§ TASK TO CARRY OUT: Your answer must be an exact copy of the listing.

Segment Start: SUPPLIED RECORDS

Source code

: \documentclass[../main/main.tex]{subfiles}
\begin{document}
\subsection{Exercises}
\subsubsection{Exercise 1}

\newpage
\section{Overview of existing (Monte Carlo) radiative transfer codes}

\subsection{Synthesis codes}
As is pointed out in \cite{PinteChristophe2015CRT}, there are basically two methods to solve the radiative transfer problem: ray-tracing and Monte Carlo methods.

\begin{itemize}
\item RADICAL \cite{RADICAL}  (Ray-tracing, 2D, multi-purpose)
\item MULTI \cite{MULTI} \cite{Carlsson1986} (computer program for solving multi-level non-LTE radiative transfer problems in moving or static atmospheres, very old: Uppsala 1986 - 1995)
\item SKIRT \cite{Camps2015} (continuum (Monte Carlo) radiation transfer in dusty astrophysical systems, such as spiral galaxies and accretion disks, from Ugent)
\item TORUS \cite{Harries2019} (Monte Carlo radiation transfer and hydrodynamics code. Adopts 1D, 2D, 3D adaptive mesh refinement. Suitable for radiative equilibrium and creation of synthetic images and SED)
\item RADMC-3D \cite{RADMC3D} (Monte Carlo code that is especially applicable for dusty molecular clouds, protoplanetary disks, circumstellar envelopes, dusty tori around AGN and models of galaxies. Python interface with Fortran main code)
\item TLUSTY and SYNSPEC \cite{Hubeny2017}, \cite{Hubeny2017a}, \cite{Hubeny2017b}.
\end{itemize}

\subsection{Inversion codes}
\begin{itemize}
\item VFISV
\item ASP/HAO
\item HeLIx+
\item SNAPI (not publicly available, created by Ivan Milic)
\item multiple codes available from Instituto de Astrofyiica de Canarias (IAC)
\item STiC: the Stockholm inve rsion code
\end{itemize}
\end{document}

Segment End: SUPPLIED RECORDS

§ OUTPUT:
Source code

: \documentclass[../main/main.tex]{subfiles}
\begin{document}
\subsection{Exercises}
\subsubsection{Exercise 1}

\newpage
\section{Overview of existing (Monte Carlo) radiative transfer codes}

\subsection{Synthesis codes}
As is pointed out in \cite{PinteChristophe2015CRT}, there are basically two methods to solve the radiative transfer problem: ray-tracing and Monte Carlo methods.

\begin{itemize}
\item RADICAL \cite{RADICAL}  (Ray-tracing, 2D, multi-purpose)
\item MULTI \cite{MULTI} \cite{Carlsson1986} (computer program for solving multi-level non-LTE radiative transfer problems in moving or static atmospheres, very old: Uppsala 1986 - 1995)
\item SKIRT \cite{Camps2015} (continuum (Monte Carlo) radiation transfer in dusty astrophysical systems, such as spiral galaxies and accretion disks, from Ugent)
\item TORUS \cite{Harries2019} (Monte Carlo radiation transfer and hydrodynamics code. Adopts 1D, 2D, 3D adaptive mesh refinement. Suitable for radiative equilibrium and creation of synthetic images and SED)
\item RADMC-3D \cite{RADMC3D} (Monte Carlo code that is especially applicable for dusty molecular clouds, protoplanetary disks, circumstellar envelopes, dusty tori around AGN and models of galaxies. Python interface with Fortran main code)
\item TLUSTY and SYNSPEC \cite{Hubeny2017}, \cite{Hubeny2017a}, \cite{Hubeny2017b}.
\end{itemize}

\subsection{Inversion codes}
\begin{itemize}
\item VFISV
\item ASP/HAO
\item HeLIx+
\item SNAPI (not publicly available, created by Ivan Milic)
\item multiple codes available from Instituto de Astrofyiica de Canarias (IAC)
\item STiC: the Stockholm inve rsion code
\end{itemize}
\end{document}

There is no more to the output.